• Records shown:
====================
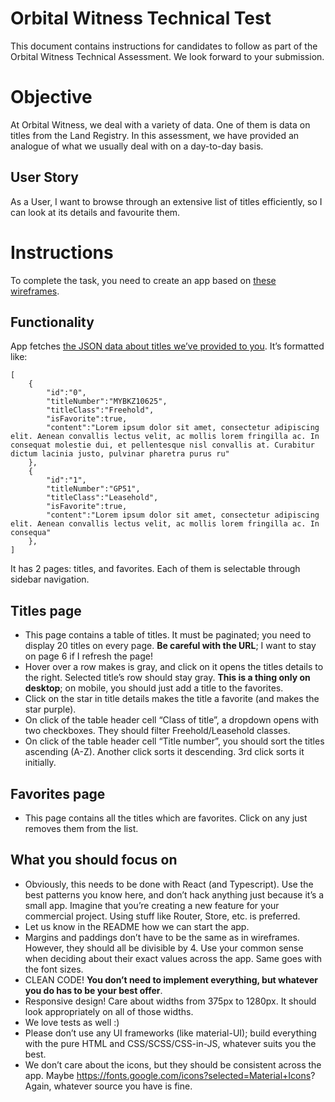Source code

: # Orbital Witness Technical Test

This document contains instructions for candidates to follow as part of the Orbital Witness Technical Assessment. We look forward to your submission.

# Objective
At Orbital Witness, we deal with a variety of data. One of them is data on titles from the Land Registry. In this assessment, we have provided an analogue of what we usually deal with on a day-to-day basis.

## User Story
As a User, I want to browse through an extensive list of titles efficiently, so I can look at its details and favourite them.

# Instructions
To complete the task, you need to create an app based on [these wireframes](https://github.com/orbitalwitness/tech-test/tree/main/wireframes).

## Functionality
App fetches [the JSON data about titles we’ve provided to you](https://github.com/orbitalwitness/tech-test/tree/main/data). It’s formatted like:

```
[
    {
        "id":"0",
        "titleNumber":"MYBKZ10625",
        "titleClass":"Freehold",
        "isFavorite":true,
        "content":"Lorem ipsum dolor sit amet, consectetur adipiscing elit. Aenean convallis lectus velit, ac mollis lorem fringilla ac. In consequat molestie dui, et pellentesque nisl convallis at. Curabitur dictum lacinia justo, pulvinar pharetra purus ru"
    },
    {
        "id":"1",
        "titleNumber":"GP51",
        "titleClass":"Leasehold",
        "isFavorite":true,
        "content":"Lorem ipsum dolor sit amet, consectetur adipiscing elit. Aenean convallis lectus velit, ac mollis lorem fringilla ac. In consequa"
    },
]
```

It has 2 pages: titles, and favorites. Each of them is selectable through sidebar navigation.

## Titles page
 - This page contains a table of titles. It must be paginated; you need to display 20 titles on every page. **Be careful with the URL**; I want to stay on page 6 if I refresh the page!
 - Hover over a row makes is gray, and click on it opens the titles details to the right. Selected title’s row should stay gray. **This is a thing only on desktop**; on mobile, you should just add a title to the favorites.
 - Click on the star in title details makes the title a favorite (and makes the star purple).
 - On click of the table header cell “Class of title”, a dropdown opens with two checkboxes. They should filter Freehold/Leasehold classes.
 - On click of the table header cell “Title number”, you should sort the titles ascending (A-Z). Another click sorts it descending. 3rd click sorts it initially.

## Favorites page
- This page contains all the titles which are favorites. Click on any just removes them from the list.

## What you should focus on
- Obviously, this needs to be done with React (and Typescript). Use the best patterns you know here, and don’t hack anything just because it’s a small app. Imagine that you’re creating a new feature for your commercial project. Using stuff like Router, Store, etc. is preferred.
- Let us know in the README how we can start the app.
- Margins and paddings don’t have to be the same as in wireframes. However, they should all be divisible by 4. Use your common sense when deciding about their exact values across the app. Same goes with the font sizes.
- CLEAN CODE! **You don’t need to implement everything, but whatever you do has to be your best offer**.
- Responsive design! Care about widths from 375px to 1280px. It should look appropriately on all of those widths.
- We love tests as well :)
- Please don’t use any UI frameworks (like material-UI); build everything with the pure HTML and CSS/SCSS/CSS-in-JS, whatever suits you the best.
- We don’t care about the icons, but they should be consistent across the app. Maybe https://fonts.google.com/icons?selected=Material+Icons? Again, whatever source you have is fine.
====================
• Task to carry out:
Please give again, exactly and only, the lines from the top of the listing above through the line that has "# Objective", with pictures left out.

• Solution below:
Source code

: # Orbital Witness Technical Test

This document contains instructions for candidates to follow as part of the Orbital Witness Technical Assessment. We look forward to your submission.

# Objective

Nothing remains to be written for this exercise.